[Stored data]
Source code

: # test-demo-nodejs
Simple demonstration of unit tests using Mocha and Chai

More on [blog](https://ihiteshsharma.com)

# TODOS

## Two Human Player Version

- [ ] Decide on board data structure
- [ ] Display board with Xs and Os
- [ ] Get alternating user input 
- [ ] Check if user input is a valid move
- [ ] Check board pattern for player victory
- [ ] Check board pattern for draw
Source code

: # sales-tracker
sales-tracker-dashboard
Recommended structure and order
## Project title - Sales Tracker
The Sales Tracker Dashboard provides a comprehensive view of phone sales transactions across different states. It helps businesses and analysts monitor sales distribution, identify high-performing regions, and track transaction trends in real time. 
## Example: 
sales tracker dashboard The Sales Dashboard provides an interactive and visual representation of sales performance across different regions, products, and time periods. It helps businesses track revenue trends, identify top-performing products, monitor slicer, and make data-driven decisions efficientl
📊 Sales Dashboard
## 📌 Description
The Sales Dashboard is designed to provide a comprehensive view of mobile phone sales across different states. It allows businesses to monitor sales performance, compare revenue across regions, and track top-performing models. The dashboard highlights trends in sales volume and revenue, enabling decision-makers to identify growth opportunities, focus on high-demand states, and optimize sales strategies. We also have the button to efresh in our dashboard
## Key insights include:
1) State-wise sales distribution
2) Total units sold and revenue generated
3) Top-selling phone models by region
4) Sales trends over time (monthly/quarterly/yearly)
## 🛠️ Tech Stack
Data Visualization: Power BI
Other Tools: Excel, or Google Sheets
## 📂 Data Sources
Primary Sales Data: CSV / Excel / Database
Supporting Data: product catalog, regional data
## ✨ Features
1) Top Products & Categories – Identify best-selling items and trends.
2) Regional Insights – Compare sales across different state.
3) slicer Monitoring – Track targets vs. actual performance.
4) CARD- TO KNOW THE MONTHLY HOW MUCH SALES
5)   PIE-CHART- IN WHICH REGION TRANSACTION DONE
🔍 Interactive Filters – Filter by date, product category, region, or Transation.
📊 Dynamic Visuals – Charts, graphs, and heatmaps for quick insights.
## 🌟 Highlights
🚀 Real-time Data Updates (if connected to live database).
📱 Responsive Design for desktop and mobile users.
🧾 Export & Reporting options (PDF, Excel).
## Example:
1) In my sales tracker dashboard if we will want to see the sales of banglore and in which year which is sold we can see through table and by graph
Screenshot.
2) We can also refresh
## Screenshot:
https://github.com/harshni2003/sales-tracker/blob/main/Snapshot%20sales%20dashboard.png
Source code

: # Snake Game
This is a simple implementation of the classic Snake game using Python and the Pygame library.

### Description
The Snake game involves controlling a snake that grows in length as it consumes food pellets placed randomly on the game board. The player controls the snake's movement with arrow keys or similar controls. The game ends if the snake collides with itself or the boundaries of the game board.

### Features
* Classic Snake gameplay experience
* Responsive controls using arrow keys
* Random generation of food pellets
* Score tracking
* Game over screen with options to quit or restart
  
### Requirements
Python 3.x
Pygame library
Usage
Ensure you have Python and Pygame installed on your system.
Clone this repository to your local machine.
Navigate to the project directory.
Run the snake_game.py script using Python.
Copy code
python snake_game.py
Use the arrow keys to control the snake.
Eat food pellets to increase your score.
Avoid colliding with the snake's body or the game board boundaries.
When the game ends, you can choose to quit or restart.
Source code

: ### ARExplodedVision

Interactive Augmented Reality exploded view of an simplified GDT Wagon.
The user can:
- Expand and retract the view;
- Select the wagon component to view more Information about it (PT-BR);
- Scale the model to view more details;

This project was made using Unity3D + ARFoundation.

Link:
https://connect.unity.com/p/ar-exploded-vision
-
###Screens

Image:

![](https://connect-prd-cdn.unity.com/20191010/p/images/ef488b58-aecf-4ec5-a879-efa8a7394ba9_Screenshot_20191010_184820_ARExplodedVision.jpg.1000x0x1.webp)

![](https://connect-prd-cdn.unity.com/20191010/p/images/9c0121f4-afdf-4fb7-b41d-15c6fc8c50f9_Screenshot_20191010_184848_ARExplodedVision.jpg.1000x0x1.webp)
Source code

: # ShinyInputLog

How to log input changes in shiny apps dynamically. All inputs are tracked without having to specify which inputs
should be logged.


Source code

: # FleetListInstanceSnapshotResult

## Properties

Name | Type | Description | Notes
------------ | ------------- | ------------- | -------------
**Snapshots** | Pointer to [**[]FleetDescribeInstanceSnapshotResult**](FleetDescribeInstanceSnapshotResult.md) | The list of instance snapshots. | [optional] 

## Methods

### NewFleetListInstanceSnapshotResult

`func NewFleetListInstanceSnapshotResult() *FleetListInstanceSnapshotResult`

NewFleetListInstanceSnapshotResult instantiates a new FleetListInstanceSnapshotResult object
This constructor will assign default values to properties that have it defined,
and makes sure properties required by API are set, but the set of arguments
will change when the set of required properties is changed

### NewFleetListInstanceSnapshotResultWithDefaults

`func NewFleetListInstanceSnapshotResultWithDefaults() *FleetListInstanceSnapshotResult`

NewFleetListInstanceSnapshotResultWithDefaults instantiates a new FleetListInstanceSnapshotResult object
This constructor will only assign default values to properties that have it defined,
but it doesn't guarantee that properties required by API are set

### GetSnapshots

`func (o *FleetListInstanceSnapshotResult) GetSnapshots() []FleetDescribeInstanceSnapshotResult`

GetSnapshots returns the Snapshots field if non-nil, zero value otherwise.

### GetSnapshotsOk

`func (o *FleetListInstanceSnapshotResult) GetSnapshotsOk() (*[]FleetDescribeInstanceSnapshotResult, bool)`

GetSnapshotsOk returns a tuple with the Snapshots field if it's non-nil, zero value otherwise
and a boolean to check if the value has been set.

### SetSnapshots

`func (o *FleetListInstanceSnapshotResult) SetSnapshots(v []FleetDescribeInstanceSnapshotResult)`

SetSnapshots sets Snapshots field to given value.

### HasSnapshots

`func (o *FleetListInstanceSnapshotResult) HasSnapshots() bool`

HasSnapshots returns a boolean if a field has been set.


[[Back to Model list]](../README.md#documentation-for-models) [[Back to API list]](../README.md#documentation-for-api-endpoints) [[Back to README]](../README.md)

» TASK DIRECTIONS:
Restate the data above in full, word for word.

» RESPONSE:
Source code

: # test-demo-nodejs
Simple demonstration of unit tests using Mocha and Chai

More on [blog](https://ihiteshsharma.com)

# TODOS

## Two Human Player Version

- [ ] Decide on board data structure
- [ ] Display board with Xs and Os
- [ ] Get alternating user input 
- [ ] Check if user input is a valid move
- [ ] Check board pattern for player victory
- [ ] Check board pattern for draw
Source code

: # sales-tracker
sales-tracker-dashboard
Recommended structure and order
## Project title - Sales Tracker
The Sales Tracker Dashboard provides a comprehensive view of phone sales transactions across different states. It helps businesses and analysts monitor sales distribution, identify high-performing regions, and track transaction trends in real time. 
## Example: 
sales tracker dashboard The Sales Dashboard provides an interactive and visual representation of sales performance across different regions, products, and time periods. It helps businesses track revenue trends, identify top-performing products, monitor slicer, and make data-driven decisions efficientl
📊 Sales Dashboard
## 📌 Description
The Sales Dashboard is designed to provide a comprehensive view of mobile phone sales across different states. It allows businesses to monitor sales performance, compare revenue across regions, and track top-performing models. The dashboard highlights trends in sales volume and revenue, enabling decision-makers to identify growth opportunities, focus on high-demand states, and optimize sales strategies. We also have the button to efresh in our dashboard
## Key insights include:
1) State-wise sales distribution
2) Total units sold and revenue generated
3) Top-selling phone models by region
4) Sales trends over time (monthly/quarterly/yearly)
## 🛠️ Tech Stack
Data Visualization: Power BI
Other Tools: Excel, or Google Sheets
## 📂 Data Sources
Primary Sales Data: CSV / Excel / Database
Supporting Data: product catalog, regional data
## ✨ Features
1) Top Products & Categories – Identify best-selling items and trends.
2) Regional Insights – Compare sales across different state.
3) slicer Monitoring – Track targets vs. actual performance.
4) CARD- TO KNOW THE MONTHLY HOW MUCH SALES
5)   PIE-CHART- IN WHICH REGION TRANSACTION DONE
🔍 Interactive Filters – Filter by date, product category, region, or Transation.
📊 Dynamic Visuals – Charts, graphs, and heatmaps for quick insights.
## 🌟 Highlights
🚀 Real-time Data Updates (if connected to live database).
📱 Responsive Design for desktop and mobile users.
🧾 Export & Reporting options (PDF, Excel).
## Example:
1) In my sales tracker dashboard if we will want to see the sales of banglore and in which year which is sold we can see through table and by graph
Screenshot.
2) We can also refresh
## Screenshot:
https://github.com/harshni2003/sales-tracker/blob/main/Snapshot%20sales%20dashboard.png
Source code

: # Snake Game
This is a simple implementation of the classic Snake game using Python and the Pygame library.

### Description
The Snake game involves controlling a snake that grows in length as it consumes food pellets placed randomly on the game board. The player controls the snake's movement with arrow keys or similar controls. The game ends if the snake collides with itself or the boundaries of the game board.

### Features
* Classic Snake gameplay experience
* Responsive controls using arrow keys
* Random generation of food pellets
* Score tracking
* Game over screen with options to quit or restart
  
### Requirements
Python 3.x
Pygame library
Usage
Ensure you have Python and Pygame installed on your system.
Clone this repository to your local machine.
Navigate to the project directory.
Run the snake_game.py script using Python.
Copy code
python snake_game.py
Use the arrow keys to control the snake.
Eat food pellets to increase your score.
Avoid colliding with the snake's body or the game board boundaries.
When the game ends, you can choose to quit or restart.
Source code

: ### ARExplodedVision

Interactive Augmented Reality exploded view of an simplified GDT Wagon.
The user can:
- Expand and retract the view;
- Select the wagon component to view more Information about it (PT-BR);
- Scale the model to view more details;

This project was made using Unity3D + ARFoundation.

Link:
https://connect.unity.com/p/ar-exploded-vision
-
###Screens

Image:

![](https://connect-prd-cdn.unity.com/20191010/p/images/ef488b58-aecf-4ec5-a879-efa8a7394ba9_Screenshot_20191010_184820_ARExplodedVision.jpg.1000x0x1.webp)

![](https://connect-prd-cdn.unity.com/20191010/p/images/9c0121f4-afdf-4fb7-b41d-15c6fc8c50f9_Screenshot_20191010_184848_ARExplodedVision.jpg.1000x0x1.webp)
Source code

: # ShinyInputLog

How to log input changes in shiny apps dynamically. All inputs are tracked without having to specify which inputs
should be logged.


Source code

: # FleetListInstanceSnapshotResult

## Properties

Name | Type | Description | Notes
------------ | ------------- | ------------- | -------------
**Snapshots** | Pointer to [**[]FleetDescribeInstanceSnapshotResult**](FleetDescribeInstanceSnapshotResult.md) | The list of instance snapshots. | [optional] 

## Methods

### NewFleetListInstanceSnapshotResult

`func NewFleetListInstanceSnapshotResult() *FleetListInstanceSnapshotResult`

NewFleetListInstanceSnapshotResult instantiates a new FleetListInstanceSnapshotResult object
This constructor will assign default values to properties that have it defined,
and makes sure properties required by API are set, but the set of arguments
will change when the set of required properties is changed

### NewFleetListInstanceSnapshotResultWithDefaults

`func NewFleetListInstanceSnapshotResultWithDefaults() *FleetListInstanceSnapshotResult`

NewFleetListInstanceSnapshotResultWithDefaults instantiates a new FleetListInstanceSnapshotResult object
This constructor will only assign default values to properties that have it defined,
but it doesn't guarantee that properties required by API are set

### GetSnapshots

`func (o *FleetListInstanceSnapshotResult) GetSnapshots() []FleetDescribeInstanceSnapshotResult`

GetSnapshots returns the Snapshots field if non-nil, zero value otherwise.

### GetSnapshotsOk

`func (o *FleetListInstanceSnapshotResult) GetSnapshotsOk() (*[]FleetDescribeInstanceSnapshotResult, bool)`

GetSnapshotsOk returns a tuple with the Snapshots field if it's non-nil, zero value otherwise
and a boolean to check if the value has been set.

### SetSnapshots

`func (o *FleetListInstanceSnapshotResult) SetSnapshots(v []FleetDescribeInstanceSnapshotResult)`

SetSnapshots sets Snapshots field to given value.

### HasSnapshots

`func (o *FleetListInstanceSnapshotResult) HasSnapshots() bool`

HasSnapshots returns a boolean if a field has been set.


[[Back to Model list]](../README.md#documentation-for-models) [[Back to API list]](../README.md#documentation-for-api-endpoints) [[Back to README]](../README.md)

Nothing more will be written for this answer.